Researchers at the University of Warwick have found that sexual orientation has a real effect on how we perform mental tasks such as navigating with a map in a car but that old age does not discriminate on grounds of sexual orientation and withers all men’s minds alike.
The University of Warwick researchers worked with the BBC to collect data from over 198,000 people aged 20–65 years (109,612 men and 88,509 women). As expected they found men outperformed women on tests such as mentally rotating objects (NB the researchers’ tests used abstract objects but the skills used are also those one would use in real life to navigate with a map).
They found that women outperformed men in verbal dexterity tests, and remembering the locations of objects. However for a number of tasks the University of Warwick researchers found key differences across the range of sexual orientations studied.
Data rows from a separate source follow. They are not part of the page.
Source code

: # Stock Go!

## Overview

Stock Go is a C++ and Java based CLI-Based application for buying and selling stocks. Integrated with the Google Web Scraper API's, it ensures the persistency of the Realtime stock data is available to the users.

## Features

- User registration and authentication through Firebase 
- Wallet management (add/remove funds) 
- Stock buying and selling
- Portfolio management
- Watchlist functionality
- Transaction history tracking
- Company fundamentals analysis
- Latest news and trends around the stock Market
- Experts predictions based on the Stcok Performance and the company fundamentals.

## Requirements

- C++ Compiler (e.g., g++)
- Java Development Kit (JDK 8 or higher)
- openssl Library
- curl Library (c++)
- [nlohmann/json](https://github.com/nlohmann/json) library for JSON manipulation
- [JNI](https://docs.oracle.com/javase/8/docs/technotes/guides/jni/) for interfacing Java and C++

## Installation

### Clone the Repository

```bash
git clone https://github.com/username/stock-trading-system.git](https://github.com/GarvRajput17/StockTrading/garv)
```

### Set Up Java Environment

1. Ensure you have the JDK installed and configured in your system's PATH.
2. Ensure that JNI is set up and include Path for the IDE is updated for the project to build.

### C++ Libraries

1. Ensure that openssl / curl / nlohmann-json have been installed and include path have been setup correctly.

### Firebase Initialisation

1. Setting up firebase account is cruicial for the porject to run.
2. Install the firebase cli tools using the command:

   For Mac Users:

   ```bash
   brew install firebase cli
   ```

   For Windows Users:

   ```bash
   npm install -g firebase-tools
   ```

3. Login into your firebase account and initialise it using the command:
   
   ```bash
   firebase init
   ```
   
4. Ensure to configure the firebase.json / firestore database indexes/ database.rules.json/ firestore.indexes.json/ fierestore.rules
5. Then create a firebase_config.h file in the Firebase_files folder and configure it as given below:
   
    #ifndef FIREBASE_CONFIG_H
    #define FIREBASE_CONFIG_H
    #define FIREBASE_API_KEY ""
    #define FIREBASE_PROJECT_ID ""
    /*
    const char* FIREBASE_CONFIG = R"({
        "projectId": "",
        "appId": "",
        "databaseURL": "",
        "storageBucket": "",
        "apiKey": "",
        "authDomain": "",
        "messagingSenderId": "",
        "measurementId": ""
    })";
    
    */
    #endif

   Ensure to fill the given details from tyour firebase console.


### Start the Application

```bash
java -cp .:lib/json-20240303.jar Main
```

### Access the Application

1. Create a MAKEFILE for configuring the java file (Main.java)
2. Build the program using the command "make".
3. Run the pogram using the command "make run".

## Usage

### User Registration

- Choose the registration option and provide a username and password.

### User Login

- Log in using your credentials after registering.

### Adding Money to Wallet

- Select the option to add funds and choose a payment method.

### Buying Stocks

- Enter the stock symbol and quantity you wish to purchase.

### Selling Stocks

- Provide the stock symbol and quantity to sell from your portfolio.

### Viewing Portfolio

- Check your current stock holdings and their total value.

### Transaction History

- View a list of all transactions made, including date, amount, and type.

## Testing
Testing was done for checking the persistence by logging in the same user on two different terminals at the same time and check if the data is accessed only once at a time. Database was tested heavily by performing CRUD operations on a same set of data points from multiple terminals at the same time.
For instance in mental rotation (a task where men usually perform better) they found that the table of best performance to worst was:
- Heterosexual men
- Bisexual men
- Homosexual men
- Homosexual women
- Bisexual women
- Heterosexual women
In general, over the range of tasks measured, where a gender performed better in a task heterosexuals of that gender tended to perform better than non-heterosexuals. When a particular gender was poorer at a task homosexual and bisexual people tended to perform better than heterosexual members of that gender.
However age was found to discriminate on gender grounds but not sexual orientation. The study found that men’s mental abilities declined faster than women’s and that sexual orientation made no difference to the rate of that decline either for men or women.
The paper has just been published in Archives of Sexual Behaviour April 2007 DOI 10.1007/s10508-006-9155-y and is titled "Gender and Sexual Orientation Differences in Cognition Across Adulthood: Age Is Kinder to Women than to Men Regardless of Sexual Orientation".
The work was conducted at the University of Warwick’s Psychology Department by Professor Elizabeth Maylor and Dr Stian Reimers.